RDC: l’épineuse question du non-respect de la loi sur la garantie locative … jusqu'à quand ?

Vue d'une avenue dans la commune de Lingwala à Kinshasa
Vue d'une avenue dans la commune de Lingwala à Kinshasa/Ph. ACTUALITE.CD

La RDC dispose d’une loi spécifique relative aux baux à loyer non professionnels, qui stipule notamment en son article 18 que « la garantie locative ne peut excéder une somme équivalant à trois mois de loyer pour le bail résidentiel et 6 mois de loyer pour le bail socio-culturel (commercial) ». Mais le problème du non-respect de cette disposition, qui date du 31 décembre 2015, se pose de plus en plus avec beaucoup d’acuité.
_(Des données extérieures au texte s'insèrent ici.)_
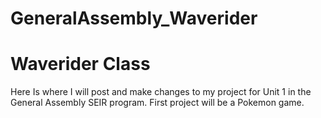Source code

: # GeneralAssembly_Waverider
Waverider Class
=================================
Here Is where I will post and make changes to my project for Unit 1 in the General Assembly SEIR program.
First project will be a Pokemon game.
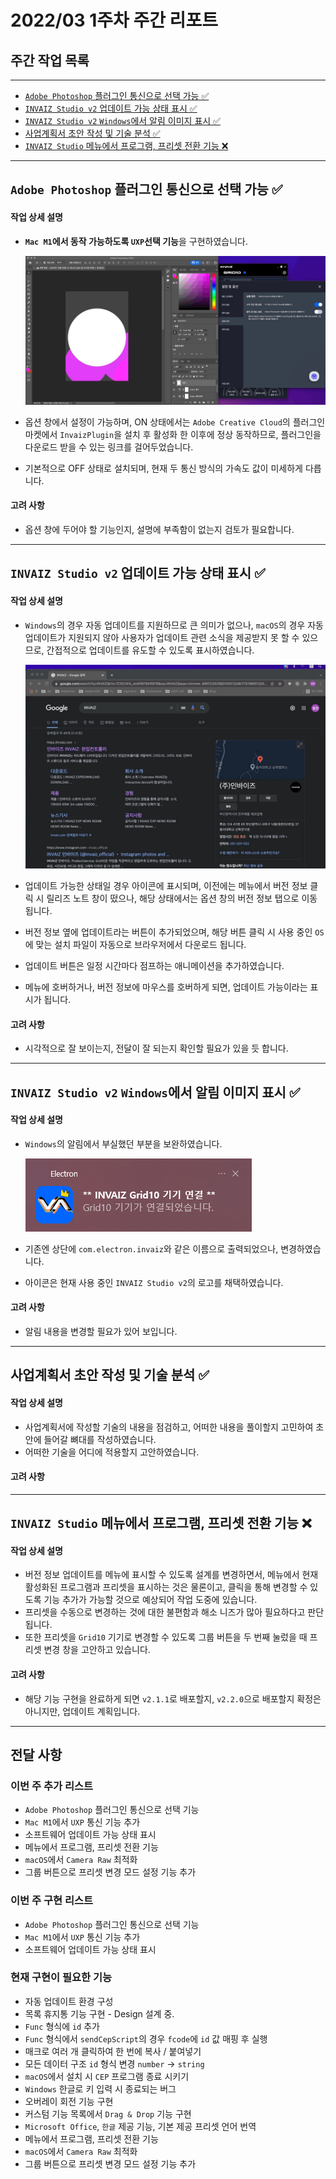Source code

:# 2022/03 1주차 주간 리포트

## 주간 작업 목록

---

- [`Adobe Photoshop` 플러그인 통신으로 선택 가능 ✅](#adobe-photoshop-플러그인-통신으로-선택-가능-)
- [`INVAIZ Studio v2` 업데이트 가능 상태 표시 ✅](#invaiz-studio-v2-업데이트-가능-상태-표시-)
- [`INVAIZ Studio v2` `Windows`에서 알림 이미지 표시 ✅](#invaiz-studio-v2-windows에서-알림-이미지-표시-)
- [사업계획서 초안 작성 및 기술 분석 ✅](#사업계획서-초안-작성-및-기술-분석-)
- [`INVAIZ Studio` 메뉴에서 프로그램, 프리셋 전환 기능 ❌](#invaiz-studio-메뉴에서-프로그램-프리셋-전환-기능-)

---

## `Adobe Photoshop` 플러그인 통신으로 선택 가능 ✅

#### 작업 상세 설명

- **`Mac M1`에서 동작 가능하도록 `UXP`선택 기능**을 구현하였습니다.

  ![UXP_플러그인_활성화](./assets/UXP_플러그인_활성화.gif)

- 옵션 창에서 설정이 가능하며, ON 상태에서는 `Adobe Creative Cloud`의 플러그인 마켓에서 `InvaizPlugin`을 설치 후 활성화 한 이후에 정상 동작하므로, 플러그인을 다운로드 받을 수 있는 링크를 걸어두었습니다.
- 기본적으로 OFF 상태로 설치되며, 현재 두 통신 방식의 가속도 값이 미세하게 다릅니다.

#### 고려 사항

- 옵션 창에 두어야 할 기능인지, 설명에 부족함이 없는지 검토가 필요합니다.

---

## `INVAIZ Studio v2` 업데이트 가능 상태 표시 ✅

#### 작업 상세 설명

- `Windows`의 경우 자동 업데이트를 지원하므로 큰 의미가 없으나, `macOS`의 경우 자동 업데이트가 지원되지 않아 사용자가 업데이트 관련 소식을 제공받지 못 할 수 있으므로, 간접적으로 업데이트를 유도할 수 있도록 표시하였습니다.

  ![업데이트_알림](./assets/업데이트_알림.gif)

- 업데이트 가능한 상태일 경우 아이콘에 표시되며, 이전에는 메뉴에서 버전 정보 클릭 시 릴리즈 노트 창이 떴으나, 해당 상태에서는 옵션 창의 버전 정보 탭으로 이동됩니다.
- 버전 정보 옆에 업데이트라는 버튼이 추가되었으며, 해당 버튼 클릭 시 사용 중인 `OS`에 맞는 설치 파일이 자동으로 브라우저에서 다운로드 됩니다.
- 업데이트 버튼은 일정 시간마다 점프하는 애니메이션을 추가하였습니다.
- 메뉴에 호버하거나, 버전 정보에 마우스를 호버하게 되면, 업데이트 가능이라는 표시가 됩니다.

#### 고려 사항

- 시각적으로 잘 보이는지, 전달이 잘 되는지 확인할 필요가 있을 듯 합니다.

---

## `INVAIZ Studio v2` `Windows`에서 알림 이미지 표시 ✅

#### 작업 상세 설명

- `Windows`의 알림에서 부실했던 부분을 보완하였습니다.

  ![Windows_알림](./assets/Windows_알림.png)

- 기존엔 상단에 `com.electron.invaiz`와 같은 이름으로 출력되었으나, 변경하였습니다.
- 아이콘은 현재 사용 중인 `INVAIZ Studio v2`의 로고를 채택하였습니다.

#### 고려 사항

- 알림 내용을 변경할 필요가 있어 보입니다.

---

## 사업계획서 초안 작성 및 기술 분석 ✅

#### 작업 상세 설명

- 사업계획서에 작성할 기술의 내용을 점검하고, 어떠한 내용을 풀이할지 고민하여 초안에 들어갈 뼈대를 작성하였습니다.
- 어떠한 기술을 어디에 적용할지 고안하였습니다.

#### 고려 사항

---

## `INVAIZ Studio` 메뉴에서 프로그램, 프리셋 전환 기능 ❌

#### 작업 상세 설명

- 버전 정보 업데이트를 메뉴에 표시할 수 있도록 설계를 변경하면서, 메뉴에서 현재 활성화된 프로그램과 프리셋을 표시하는 것은 물론이고, 클릭을 통해 변경할 수 있도록 기능 추가가 가능할 것으로 예상되어 작업 도중에 있습니다.
- 프리셋을 수동으로 변경하는 것에 대한 불편함과 해소 니즈가 많아 필요하다고 판단됩니다.
- 또한 프리셋을 `Grid10` 기기로 변경할 수 있도록 그룹 버튼을 두 번째 눌렀을 때 프리셋 변경 창을 고안하고 있습니다.

#### 고려 사항

- 해당 기능 구현을 완료하게 되면 `v2.1.1`로 배포할지, `v2.2.0`으로 배포할지 확정은 아니지만, 업데이트 계획입니다.

---

## 전달 사항

### 이번 주 추가 리스트

- `Adobe Photoshop` 플러그인 통신으로 선택 기능
- `Mac M1`에서 `UXP` 통신 기능 추가
- 소프트웨어 업데이트 가능 상태 표시
- 메뉴에서 프로그램, 프리셋 전환 기능
- `macOS`에서 `Camera Raw` 최적화
- 그룹 버튼으로 프리셋 변경 모드 설정 기능 추가

### 이번 주 구현 리스트

- `Adobe Photoshop` 플러그인 통신으로 선택 기능
- `Mac M1`에서 `UXP` 통신 기능 추가
- 소프트웨어 업데이트 가능 상태 표시

### 현재 구현이 필요한 기능

- 자동 업데이트 환경 구성
- 목록 휴지통 기능 구현 - Design 설계 중.
- `Func` 형식에 `id` 추가
- `Func` 형식에서 `sendCepScript`의 경우 `fcode`에 `id` 값 매핑 후 실행
- 매크로 여러 개 클릭하여 한 번에 복사 / 붙여넣기
- 모든 데이터 구조 `id` 형식 변경 `number` -> `string`
- `macOS`에서 설치 시 `CEP` 프로그램 종료 시키기
- `Windows` 한글로 키 입력 시 종료되는 버그
- 오버레이 회전 기능 구현
- 커스텀 기능 목록에서 `Drag & Drop` 기능 구현
- `Microsoft Office`, `한글` 제공 기능, 기본 제공 프리셋 언어 번역
- 메뉴에서 프로그램, 프리셋 전환 기능
- `macOS`에서 `Camera Raw` 최적화
- 그룹 버튼으로 프리셋 변경 모드 설정 기능 추가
En dépit de plusieurs dénonciations et de cris d’alarme de la Ligue des locataires du Congo, la situation est restée intacte. Certains bailleurs, selon les témoignages, et les publications sur les réseaux sociaux, demandent jusqu’à dix (10) mois de garantie locative voire plus. ACTUALITE.CD s’est à nouveau intéressée sur cette question.

Pourquoi les bailleurs ne se montrent-ils pas prêts à respecter la loi ? Une bailleresse disposant d’une parcelle avec 8 maisons explique qu’elle est libre de négocier un contrat de bail et ce, comme elle veut. Elle dit noter aussi qu’il arrive des moments où elle fait face à plusieurs contraintes d'où l'augmentation de cette somme de garantie locative.

« L'Etat n'a pas construit pour moi les maisons dans ma parcelle pour limiter le délai de la garantie locative. Nous rencontrons certaines réalités qui demandent qu'on puisse prendre la garantie au-delà de ces trois mois. La maison peut se retrouver dans un état qui nécessite des arrangements. Le locataire ne va pas accepter qu’on utilise son argent propre pour la réhabilitation, et cette charge reviendra au bailleur (…). Aussi, avec cette garantie de trois mois, il arrive qu’au bout d’un temps, certains n'arrivent plus à payer le loyer. Il y en a même qui, après avoir fini leur garantie, partent avec la dette de la maison. Là, c'est moi qui perd », explique-t-elle.

Certains locataires, pour leur part, pensent que l’Etat ne contrôle pas assez afin que les dispositions de la loi numéro 15/025 du 31 décembre 2015 relative aux baux à loyer non professionnels.

« Si la sanction est sévère, et que l'État fait un contrôle régulier dans chaque parcelle, les bailleurs auront peur et ce fléau prendra fin . Là où je loue présentement, j'ai dû payer la garantie équivalente à sept mois pour notamment permettre au bailleur de finaliser les travaux de la maison », témoigne un locataire rencontré au quartier Kinsuka Pêcheurs dans la commune de Ngaliema.

Un officier de police judiciaire du ministère de l’habitat, dans la commune de Ngaliema, accuse les commissionnaires, aussi régis par la loi de 2015, d’être à la base du non-respect de ces dispositions. « Ce sont eux qui amènent les requérants vers les bailleurs. Ils incitent ces derniers à percevoir plus que les trois mois prévus. En plus, le langage qui coule dans la bouche des bailleurs est que ce n'est pas l'État qui construit pour eux. Donc ils peuvent demander au-delà de trois mois pour se retrouver ».

Toutefois, elle précise que l’Etat arrive à s’informer de cette situation irrégulière quand les bailleurs viennent chercher des préavis pour leurs locataires. « Lorsqu'ils viennent à l'habitat pour le préavis, si le bailleur avait pris la garantie de sept mois, les quatre autres sont qualifiés d'excédent et nous demandons au bailleur de rembourser tout d’abord cette différence au locataire avant d’être servi », indique-t-elle.

Pour rappel, en septembre 2021, le député national Gaël Bussa avait déposé, au bureau de l’Assemblée nationale, une proposition de loi modifiant et complétant la loi du 31 décembre 2015. Il a fait savoir que cette proposition de loi comporte plusieurs innovations dont 15 articles modifiés et 15 autres ajoutés. Concernant les innovations, la question du dépôt de la garantie locative est aussi abordée. Il propose notamment que « le dépôt de la garantie locative devienne un caractère facultatif c'est-à-dire qu'il relève désormais de l'autonomie de la volonté des parties (…) ». Mais cette proposition n’a pas encore été alignée pour examen.